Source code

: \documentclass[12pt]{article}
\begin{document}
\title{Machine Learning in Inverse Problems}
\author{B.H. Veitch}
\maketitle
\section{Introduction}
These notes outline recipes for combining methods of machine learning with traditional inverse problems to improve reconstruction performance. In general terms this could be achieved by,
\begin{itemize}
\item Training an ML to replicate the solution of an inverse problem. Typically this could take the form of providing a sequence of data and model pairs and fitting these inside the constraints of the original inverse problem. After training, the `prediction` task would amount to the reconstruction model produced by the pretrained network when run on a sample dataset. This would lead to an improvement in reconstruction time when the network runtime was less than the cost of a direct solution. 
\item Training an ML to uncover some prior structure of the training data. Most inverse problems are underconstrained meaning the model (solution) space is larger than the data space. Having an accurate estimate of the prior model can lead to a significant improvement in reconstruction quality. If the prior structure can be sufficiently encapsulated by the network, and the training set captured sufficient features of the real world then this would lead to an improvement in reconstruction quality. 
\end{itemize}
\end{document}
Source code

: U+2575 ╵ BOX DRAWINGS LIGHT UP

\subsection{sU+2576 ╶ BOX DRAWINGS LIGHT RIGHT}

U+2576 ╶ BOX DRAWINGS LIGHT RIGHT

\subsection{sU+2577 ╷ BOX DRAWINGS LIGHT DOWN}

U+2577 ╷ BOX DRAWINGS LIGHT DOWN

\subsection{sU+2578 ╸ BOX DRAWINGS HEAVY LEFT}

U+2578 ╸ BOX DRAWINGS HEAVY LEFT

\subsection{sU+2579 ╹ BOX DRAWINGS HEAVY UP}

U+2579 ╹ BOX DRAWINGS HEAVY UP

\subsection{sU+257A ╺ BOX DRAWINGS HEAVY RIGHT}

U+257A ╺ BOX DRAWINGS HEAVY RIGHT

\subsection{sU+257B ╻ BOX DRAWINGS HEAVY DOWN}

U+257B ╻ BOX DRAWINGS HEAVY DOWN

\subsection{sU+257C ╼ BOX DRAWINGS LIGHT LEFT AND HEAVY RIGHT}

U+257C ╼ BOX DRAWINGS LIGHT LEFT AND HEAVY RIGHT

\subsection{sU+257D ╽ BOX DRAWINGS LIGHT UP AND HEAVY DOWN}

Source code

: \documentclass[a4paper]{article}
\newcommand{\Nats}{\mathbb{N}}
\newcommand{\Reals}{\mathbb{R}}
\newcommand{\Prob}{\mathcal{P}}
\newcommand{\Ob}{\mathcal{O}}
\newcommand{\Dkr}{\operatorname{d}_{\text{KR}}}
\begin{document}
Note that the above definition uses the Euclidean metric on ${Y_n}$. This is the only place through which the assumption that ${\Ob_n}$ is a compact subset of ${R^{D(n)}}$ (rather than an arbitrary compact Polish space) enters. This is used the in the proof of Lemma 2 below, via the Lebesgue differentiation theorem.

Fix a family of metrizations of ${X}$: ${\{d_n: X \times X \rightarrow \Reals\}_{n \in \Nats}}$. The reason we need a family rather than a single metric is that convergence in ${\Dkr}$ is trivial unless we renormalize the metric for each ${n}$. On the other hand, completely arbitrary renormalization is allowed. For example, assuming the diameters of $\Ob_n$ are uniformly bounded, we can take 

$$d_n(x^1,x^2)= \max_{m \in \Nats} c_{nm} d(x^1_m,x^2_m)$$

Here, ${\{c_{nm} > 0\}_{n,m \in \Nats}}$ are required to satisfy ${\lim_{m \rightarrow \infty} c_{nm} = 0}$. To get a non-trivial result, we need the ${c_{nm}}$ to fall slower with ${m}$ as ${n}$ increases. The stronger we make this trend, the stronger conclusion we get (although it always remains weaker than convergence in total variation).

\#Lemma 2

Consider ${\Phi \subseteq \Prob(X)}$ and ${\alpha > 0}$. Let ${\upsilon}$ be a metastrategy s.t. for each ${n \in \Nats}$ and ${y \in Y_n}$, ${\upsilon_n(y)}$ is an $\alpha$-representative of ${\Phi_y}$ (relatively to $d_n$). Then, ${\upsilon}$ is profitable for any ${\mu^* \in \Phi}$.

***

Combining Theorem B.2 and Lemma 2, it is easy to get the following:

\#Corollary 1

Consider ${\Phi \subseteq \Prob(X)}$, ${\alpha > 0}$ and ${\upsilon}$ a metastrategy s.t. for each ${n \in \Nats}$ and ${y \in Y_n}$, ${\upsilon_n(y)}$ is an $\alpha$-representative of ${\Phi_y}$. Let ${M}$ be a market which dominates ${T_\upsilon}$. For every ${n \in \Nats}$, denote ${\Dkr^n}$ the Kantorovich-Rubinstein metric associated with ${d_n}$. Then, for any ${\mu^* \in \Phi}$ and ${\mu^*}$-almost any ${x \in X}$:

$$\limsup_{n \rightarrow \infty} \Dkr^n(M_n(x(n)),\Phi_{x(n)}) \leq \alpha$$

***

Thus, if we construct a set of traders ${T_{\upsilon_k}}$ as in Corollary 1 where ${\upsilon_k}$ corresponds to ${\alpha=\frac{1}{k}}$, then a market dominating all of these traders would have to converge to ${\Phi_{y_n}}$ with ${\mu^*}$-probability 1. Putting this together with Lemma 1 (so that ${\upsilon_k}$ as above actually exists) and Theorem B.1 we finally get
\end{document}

++++++++

- [PROBLEM TO WORK ON]: The lines that contain the word "need" are wanted; copy each of them from the records.

- [TASK RESPONSE]:
Fix a family of metrizations of ${X}$: ${\{d_n: X \times X \rightarrow \Reals\}_{n \in \Nats}}$. The reason we need a family rather than a single metric is that convergence in ${\Dkr}$ is trivial unless we renormalize the metric for each ${n}$. On the other hand, completely arbitrary renormalization is allowed. For example, assuming the diameters of $\Ob_n$ are uniformly bounded, we can take 
Here, ${\{c_{nm} > 0\}_{n,m \in \Nats}}$ are required to satisfy ${\lim_{m \rightarrow \infty} c_{nm} = 0}$. To get a non-trivial result, we need the ${c_{nm}}$ to fall slower with ${m}$ as ${n}$ increases. The stronger we make this trend, the stronger conclusion we get (although it always remains weaker than convergence in total variation).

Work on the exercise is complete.